Amazon EKS Upgrade Guidance (v1.25 to 1.26)

Co-authored by Containers Specialists at Amazon Web Services (AWS)

Abhishek Nanda, Containers Specialist Solutions Architect, AWS India
Arun Nalpet Ramakrishna, Sr. Specialist Technical Account Manager, AWS India
Gowtham S, Sr. Specialist Technical Account Manager, AWS India
Gladwin Neo, Associate Containers Specialist Solutions Architect, AWS Singapore
Glendon Thaiw, AWS Startups Solutions Architect, AWS Singapore

Overview

As one of the largest and most popular open-source projects for building cloud-native applications, the Kubernetes project is continually integrating new features, design requests, and bug fixes through version upgrades.

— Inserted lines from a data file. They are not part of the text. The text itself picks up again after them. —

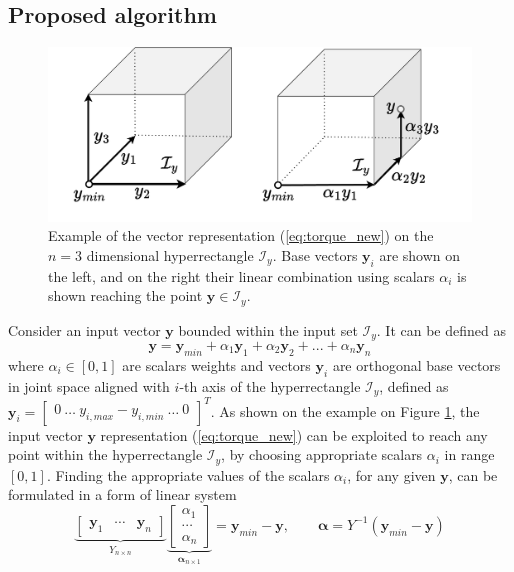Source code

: \subsection{Proposed algorithm}

\begin{figure}
    \centering
    \includegraphics[width=\linewidth]{Papers/images/navigation_y.pdf}
    \caption{Example of the vector representation (\ref{eq:torque_new}) on the $n\!=\!3$ dimensional hyperrectangle $\mathcal{I}_y$. Base vectors $\bm{y}_i$ are shown on the left, and on the right their linear combination using scalars $\alpha_i$ is shown reaching the point $\bm{y}\in\mathcal{I}_y$.}
    \label{fig:navigation_y}
\end{figure}
Consider an input vector $\bm{y}$ bounded within the input set $\mathcal{I}_y$. It can be defined as
\begin{equation}
    \bm{y} = {\bm{y}}_{min} + \alpha_1 \bm{y}_1+ \alpha_2 \bm{y}_2 + ... + \alpha_n \bm{y}_n
    \label{eq:torque_new}
\end{equation}
where $\alpha_i \in [0,1]$ are scalars weights and vectors $\bm{y}_i$ are orthogonal base vectors in joint space aligned with $i$-th axis of the hyperrectangle $\mathcal{I}_y$, defined as $\bm{y}_i = \begin{bmatrix} 0~\ldots~y_{i,max} - y_{i,min}~\ldots~0 \end{bmatrix}^T$. As shown on the example on Figure \ref{fig:navigation_y}, the input vector $\bm{y}$ representation (\ref{eq:torque_new}) can be exploited to reach any point within the hyperrectangle $\mathcal{I}_y$, by choosing appropriate scalars $\alpha_i$ in range $[0,1]$. Finding the appropriate values of the scalars $\alpha_i$, for any given $\bm{y}$, can be formulated in a form of linear system
\begin{equation}
\underbrace{\begin{bmatrix}
    \bm{y}_1&\cdots&\bm{y}_n
\end{bmatrix}}_{Y_{n\times n}}\underbrace{\begin{bmatrix}
    \alpha_1\\
    \cdots\\
    \alpha_n
\end{bmatrix}}_{\bm{\alpha}_{n\times 1}} = \bm{y}_{min} - \bm{y}, \qquad  \bm{\alpha} = Y^{-1}(\bm{y}_{min} - \bm{y})
\label{eq:define_Y_Alpha}
\end{equation}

New version updates are available on average every three months.

Amazon Elastic Kubernetes Service (EKS) is a managed Kubernetes platform provided by AWS to enable customers to deploy, manage, and scale Kubernetes clusters on the AWS Cloud. As EKS is based on open-source Kubernetes, AWS constantly updates EKS to ensure compatibility with the latest version of Kubernetes, while providing backward compatibility for older versions.

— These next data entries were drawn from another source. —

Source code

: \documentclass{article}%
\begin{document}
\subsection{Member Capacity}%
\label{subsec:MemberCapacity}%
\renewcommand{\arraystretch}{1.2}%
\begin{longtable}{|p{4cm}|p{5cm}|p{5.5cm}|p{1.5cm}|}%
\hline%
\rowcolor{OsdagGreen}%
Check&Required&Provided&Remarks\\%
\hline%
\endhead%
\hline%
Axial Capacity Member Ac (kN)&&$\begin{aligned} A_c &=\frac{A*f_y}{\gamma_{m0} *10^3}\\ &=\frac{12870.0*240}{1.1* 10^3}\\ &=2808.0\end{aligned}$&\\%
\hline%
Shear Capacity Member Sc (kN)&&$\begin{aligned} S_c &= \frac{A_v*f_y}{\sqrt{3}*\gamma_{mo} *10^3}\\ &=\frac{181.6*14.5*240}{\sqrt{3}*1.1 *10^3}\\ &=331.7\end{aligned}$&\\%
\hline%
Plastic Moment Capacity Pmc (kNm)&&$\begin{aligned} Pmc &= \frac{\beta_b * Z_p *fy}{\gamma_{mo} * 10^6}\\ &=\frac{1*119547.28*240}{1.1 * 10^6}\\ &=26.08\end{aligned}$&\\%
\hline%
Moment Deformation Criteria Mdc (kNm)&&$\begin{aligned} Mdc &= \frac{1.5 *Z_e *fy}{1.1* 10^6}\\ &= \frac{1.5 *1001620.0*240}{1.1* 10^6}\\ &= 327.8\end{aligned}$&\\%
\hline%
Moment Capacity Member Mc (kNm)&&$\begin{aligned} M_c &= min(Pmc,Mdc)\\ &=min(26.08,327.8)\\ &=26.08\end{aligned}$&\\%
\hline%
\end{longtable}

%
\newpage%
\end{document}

At AWS, Containers Specialists work closely with customers daily to help them with the migration and upgrades of large-scale EKS deployments. In this blog post, we have consolidated a list of best practices, strategies, and gotcha’s gathered from the field to help you kickstart your EKS Upgrades journey.

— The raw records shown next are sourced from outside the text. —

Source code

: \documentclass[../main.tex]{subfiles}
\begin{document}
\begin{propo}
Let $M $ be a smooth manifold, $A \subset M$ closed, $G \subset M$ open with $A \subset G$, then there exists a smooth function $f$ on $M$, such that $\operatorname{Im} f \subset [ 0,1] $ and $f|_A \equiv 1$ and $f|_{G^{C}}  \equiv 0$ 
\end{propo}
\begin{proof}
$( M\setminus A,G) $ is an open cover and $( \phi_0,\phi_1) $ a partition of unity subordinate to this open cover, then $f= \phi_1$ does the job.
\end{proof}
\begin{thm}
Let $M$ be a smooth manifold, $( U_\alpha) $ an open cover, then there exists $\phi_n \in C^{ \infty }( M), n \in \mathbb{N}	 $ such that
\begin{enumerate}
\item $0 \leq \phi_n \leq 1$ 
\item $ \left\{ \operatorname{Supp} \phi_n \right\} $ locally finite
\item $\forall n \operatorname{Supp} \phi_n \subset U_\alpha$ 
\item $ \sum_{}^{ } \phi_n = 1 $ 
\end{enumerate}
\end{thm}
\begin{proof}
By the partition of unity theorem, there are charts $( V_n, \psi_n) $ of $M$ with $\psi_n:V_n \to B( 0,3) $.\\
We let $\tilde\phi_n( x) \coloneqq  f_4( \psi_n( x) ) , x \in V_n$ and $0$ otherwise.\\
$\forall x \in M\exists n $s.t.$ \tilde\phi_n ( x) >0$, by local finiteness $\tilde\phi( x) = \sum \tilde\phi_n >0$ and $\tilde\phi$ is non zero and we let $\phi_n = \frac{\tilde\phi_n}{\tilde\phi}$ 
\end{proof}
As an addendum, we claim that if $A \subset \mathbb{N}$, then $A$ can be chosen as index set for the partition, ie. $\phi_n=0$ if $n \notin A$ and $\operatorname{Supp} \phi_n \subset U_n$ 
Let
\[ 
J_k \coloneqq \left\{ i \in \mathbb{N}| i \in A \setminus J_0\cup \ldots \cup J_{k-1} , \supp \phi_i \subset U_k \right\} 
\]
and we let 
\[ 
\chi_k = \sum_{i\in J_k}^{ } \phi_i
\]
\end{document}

What you can expect from this post

This blog post distils best practices, techniques, and advanced considerations for performing EKS version upgrades. While this post primarily focuses on EKS v.125 to 1.26 upgrade, tips and strategies shared here can be applied to other version upgrades.

You can leverage this article as a companion guide and a platform to do further research, and you drive towards a successful EKS cluster upgrade.

Let’s get to it!

Dependencies & Considerations

1. Update VPC CNI to v1.12 or later

If you are running older versions of VPC CNI on your EKS clusters, before upgrading EKS cluster to v1.26, it is a must to upgrade the VPC CNI plugin to v1.12 or later. Any older versions of VPC CNI will crash if continued as-is. It is also recommended to maintain latest versions of VPC CNI add-on.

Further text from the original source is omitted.